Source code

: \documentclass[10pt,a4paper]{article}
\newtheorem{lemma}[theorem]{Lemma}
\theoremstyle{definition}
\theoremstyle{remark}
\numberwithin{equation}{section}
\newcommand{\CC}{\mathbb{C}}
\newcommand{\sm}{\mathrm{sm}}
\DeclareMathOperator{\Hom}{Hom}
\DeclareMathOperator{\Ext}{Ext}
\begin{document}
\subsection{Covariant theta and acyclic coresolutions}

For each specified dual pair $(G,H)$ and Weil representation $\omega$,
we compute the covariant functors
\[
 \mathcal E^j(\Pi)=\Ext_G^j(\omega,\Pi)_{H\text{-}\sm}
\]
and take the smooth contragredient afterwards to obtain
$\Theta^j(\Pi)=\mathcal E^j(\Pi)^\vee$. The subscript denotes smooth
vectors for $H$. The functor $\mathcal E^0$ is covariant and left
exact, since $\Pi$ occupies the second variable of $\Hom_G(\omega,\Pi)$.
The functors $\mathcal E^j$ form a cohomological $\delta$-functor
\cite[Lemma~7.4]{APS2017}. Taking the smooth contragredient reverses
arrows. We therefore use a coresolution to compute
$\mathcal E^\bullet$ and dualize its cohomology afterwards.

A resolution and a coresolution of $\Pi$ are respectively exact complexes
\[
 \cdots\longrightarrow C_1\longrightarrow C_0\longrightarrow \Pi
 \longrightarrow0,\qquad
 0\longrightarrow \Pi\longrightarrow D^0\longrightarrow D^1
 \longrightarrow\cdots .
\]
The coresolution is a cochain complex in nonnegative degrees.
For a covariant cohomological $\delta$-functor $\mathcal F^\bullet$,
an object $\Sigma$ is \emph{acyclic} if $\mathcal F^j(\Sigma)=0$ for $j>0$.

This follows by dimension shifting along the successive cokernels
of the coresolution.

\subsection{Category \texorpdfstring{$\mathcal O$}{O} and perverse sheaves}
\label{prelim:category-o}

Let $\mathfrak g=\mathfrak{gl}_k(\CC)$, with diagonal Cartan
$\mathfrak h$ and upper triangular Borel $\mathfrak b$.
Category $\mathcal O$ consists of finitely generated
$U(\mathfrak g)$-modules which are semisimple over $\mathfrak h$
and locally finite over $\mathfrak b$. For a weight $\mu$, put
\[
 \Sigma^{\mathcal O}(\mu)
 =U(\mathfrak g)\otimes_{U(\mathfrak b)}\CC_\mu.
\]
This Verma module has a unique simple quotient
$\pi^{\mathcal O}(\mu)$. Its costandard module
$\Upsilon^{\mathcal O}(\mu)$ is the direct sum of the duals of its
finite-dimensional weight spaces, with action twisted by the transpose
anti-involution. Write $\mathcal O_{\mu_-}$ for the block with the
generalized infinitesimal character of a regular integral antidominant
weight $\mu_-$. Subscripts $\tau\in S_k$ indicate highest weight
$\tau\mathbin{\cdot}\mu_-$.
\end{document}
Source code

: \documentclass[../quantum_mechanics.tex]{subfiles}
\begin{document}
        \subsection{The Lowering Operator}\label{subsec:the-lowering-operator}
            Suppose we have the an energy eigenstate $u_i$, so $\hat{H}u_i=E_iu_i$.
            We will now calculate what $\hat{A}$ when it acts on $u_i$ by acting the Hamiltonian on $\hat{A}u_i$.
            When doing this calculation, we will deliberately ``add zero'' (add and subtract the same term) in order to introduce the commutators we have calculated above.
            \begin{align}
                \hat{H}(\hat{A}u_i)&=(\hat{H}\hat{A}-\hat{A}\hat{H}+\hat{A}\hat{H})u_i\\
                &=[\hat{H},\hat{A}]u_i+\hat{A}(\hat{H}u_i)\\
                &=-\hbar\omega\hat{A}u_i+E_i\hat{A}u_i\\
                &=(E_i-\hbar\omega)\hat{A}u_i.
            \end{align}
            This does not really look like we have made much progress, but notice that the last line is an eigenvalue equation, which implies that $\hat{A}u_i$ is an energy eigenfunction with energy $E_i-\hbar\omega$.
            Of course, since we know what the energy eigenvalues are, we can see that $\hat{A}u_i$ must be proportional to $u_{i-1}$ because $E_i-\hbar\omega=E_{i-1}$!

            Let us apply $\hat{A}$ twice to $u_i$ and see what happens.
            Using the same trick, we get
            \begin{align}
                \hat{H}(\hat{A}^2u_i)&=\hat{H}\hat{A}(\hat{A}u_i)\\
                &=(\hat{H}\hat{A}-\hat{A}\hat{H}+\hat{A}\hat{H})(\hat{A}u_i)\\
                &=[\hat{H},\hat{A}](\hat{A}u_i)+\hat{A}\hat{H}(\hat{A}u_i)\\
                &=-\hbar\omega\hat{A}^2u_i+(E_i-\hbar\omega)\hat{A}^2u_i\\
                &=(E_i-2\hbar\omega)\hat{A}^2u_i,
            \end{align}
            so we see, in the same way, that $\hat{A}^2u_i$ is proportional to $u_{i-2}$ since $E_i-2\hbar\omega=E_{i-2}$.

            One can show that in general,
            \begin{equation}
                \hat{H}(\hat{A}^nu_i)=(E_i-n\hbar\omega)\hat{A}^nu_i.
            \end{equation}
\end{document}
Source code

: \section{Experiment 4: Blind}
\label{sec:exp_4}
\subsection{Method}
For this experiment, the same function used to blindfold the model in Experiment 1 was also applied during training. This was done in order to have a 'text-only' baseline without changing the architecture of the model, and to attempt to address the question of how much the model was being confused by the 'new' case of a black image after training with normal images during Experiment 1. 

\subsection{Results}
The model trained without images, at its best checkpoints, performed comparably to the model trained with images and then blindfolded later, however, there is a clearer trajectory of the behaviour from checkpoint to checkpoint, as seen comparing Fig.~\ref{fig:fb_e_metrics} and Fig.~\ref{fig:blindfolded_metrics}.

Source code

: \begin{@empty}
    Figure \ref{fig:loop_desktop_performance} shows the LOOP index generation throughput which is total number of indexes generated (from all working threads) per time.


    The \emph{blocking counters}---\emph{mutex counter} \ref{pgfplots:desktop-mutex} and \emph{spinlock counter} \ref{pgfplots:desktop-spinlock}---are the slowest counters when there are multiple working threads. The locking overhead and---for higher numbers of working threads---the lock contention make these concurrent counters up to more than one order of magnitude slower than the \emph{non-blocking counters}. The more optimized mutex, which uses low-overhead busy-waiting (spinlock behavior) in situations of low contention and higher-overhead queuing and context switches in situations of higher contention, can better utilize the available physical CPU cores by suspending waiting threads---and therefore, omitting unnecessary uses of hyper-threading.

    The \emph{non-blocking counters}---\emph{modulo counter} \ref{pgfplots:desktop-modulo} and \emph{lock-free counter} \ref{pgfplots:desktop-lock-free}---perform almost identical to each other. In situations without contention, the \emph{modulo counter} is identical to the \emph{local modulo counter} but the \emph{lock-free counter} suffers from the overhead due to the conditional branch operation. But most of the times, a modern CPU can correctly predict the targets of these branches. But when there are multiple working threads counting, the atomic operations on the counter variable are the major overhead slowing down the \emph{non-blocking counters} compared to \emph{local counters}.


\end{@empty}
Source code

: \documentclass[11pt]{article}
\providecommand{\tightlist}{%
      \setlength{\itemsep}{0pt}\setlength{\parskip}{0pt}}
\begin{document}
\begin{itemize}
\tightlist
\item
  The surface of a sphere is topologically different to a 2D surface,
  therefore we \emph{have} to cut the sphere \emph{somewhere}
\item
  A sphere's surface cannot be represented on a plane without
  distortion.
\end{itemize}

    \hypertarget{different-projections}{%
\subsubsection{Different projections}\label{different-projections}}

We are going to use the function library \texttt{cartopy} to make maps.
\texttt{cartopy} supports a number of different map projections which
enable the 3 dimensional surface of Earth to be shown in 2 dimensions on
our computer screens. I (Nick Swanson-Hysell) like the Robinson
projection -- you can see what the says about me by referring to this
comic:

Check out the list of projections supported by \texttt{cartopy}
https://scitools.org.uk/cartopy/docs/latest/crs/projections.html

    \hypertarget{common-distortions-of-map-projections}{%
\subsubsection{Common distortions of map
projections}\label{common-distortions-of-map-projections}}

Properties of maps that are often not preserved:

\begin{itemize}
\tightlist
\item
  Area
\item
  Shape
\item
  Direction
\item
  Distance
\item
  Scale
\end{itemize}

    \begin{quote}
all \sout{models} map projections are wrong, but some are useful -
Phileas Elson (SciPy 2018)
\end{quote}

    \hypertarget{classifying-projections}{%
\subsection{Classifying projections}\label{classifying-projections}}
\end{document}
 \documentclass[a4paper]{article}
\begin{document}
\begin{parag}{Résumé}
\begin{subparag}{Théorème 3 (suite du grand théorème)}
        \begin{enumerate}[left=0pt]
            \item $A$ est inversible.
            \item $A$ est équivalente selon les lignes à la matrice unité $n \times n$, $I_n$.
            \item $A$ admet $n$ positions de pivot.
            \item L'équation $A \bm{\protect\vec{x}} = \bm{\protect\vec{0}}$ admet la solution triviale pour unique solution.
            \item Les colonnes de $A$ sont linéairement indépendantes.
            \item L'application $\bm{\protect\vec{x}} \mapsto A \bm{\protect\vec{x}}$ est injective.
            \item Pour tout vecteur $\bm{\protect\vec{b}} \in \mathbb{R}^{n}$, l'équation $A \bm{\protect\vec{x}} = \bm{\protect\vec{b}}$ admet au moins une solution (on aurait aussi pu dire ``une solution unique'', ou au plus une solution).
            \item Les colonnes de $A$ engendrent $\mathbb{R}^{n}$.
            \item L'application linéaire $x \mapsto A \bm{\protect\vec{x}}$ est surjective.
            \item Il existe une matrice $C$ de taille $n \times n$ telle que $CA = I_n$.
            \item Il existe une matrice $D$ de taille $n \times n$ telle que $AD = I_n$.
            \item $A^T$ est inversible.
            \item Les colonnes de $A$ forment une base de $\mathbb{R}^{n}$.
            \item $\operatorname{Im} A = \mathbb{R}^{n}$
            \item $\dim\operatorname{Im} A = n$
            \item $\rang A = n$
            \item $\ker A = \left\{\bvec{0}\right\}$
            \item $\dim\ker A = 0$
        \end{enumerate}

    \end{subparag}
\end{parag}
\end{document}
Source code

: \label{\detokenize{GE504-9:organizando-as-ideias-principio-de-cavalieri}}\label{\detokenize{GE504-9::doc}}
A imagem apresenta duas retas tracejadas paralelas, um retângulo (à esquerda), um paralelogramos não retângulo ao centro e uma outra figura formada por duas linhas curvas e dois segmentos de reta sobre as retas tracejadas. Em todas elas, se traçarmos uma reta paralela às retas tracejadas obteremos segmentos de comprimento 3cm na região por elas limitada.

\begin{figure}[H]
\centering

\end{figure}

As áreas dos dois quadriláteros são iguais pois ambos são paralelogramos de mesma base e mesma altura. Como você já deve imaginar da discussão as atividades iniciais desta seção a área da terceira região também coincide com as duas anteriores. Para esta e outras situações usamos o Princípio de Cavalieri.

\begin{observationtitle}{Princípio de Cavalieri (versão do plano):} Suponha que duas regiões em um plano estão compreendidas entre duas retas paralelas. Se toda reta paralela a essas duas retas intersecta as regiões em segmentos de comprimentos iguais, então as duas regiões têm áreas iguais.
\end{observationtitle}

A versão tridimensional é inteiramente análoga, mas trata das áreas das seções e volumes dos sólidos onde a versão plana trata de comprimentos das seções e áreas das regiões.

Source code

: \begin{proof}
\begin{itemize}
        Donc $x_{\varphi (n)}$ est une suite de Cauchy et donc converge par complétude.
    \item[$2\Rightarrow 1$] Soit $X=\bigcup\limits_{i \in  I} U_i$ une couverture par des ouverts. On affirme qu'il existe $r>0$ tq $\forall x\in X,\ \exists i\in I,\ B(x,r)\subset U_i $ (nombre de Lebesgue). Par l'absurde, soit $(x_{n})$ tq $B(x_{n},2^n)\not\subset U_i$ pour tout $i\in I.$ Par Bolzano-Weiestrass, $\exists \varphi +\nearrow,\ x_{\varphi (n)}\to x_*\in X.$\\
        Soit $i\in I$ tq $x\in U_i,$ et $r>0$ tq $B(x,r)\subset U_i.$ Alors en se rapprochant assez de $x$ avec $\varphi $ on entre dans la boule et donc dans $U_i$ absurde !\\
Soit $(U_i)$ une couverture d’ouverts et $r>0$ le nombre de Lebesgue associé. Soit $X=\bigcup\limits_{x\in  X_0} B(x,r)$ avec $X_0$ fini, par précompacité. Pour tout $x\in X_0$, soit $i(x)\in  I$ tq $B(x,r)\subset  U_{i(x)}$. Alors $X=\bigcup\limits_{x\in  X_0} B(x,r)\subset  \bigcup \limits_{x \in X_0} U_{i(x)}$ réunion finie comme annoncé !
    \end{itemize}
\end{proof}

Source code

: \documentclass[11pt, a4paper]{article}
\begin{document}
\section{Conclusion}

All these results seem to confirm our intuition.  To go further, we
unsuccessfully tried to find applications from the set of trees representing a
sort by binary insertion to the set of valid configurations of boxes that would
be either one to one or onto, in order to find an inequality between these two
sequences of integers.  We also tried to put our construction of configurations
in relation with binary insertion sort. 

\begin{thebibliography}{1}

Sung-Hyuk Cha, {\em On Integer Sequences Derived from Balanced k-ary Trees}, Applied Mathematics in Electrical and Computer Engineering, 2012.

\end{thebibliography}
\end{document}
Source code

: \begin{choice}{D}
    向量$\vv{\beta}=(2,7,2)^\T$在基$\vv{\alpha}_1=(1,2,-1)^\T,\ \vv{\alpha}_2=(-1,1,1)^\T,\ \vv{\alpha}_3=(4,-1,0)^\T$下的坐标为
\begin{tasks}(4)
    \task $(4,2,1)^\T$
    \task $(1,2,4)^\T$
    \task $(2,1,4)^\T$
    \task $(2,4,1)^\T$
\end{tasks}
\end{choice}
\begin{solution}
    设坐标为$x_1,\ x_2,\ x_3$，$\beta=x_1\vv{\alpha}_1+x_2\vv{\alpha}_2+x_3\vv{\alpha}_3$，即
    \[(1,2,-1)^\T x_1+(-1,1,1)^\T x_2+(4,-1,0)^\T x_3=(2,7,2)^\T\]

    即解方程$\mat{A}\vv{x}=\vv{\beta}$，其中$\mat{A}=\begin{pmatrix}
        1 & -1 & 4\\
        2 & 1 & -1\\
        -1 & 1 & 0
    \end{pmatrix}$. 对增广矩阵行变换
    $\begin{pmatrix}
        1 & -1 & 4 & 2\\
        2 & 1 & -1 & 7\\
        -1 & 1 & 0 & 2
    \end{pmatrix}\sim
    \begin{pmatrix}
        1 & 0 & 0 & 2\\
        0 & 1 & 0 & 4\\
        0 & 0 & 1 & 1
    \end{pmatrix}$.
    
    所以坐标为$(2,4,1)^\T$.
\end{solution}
_ _ _ _ _ _ _
Copy out every line of the material above that mentions the word "contragredient".

**EXERCISE OUTPUT**
and take the smooth contragredient afterwards to obtain
\cite[Lemma~7.4]{APS2017}. Taking the smooth contragredient reverses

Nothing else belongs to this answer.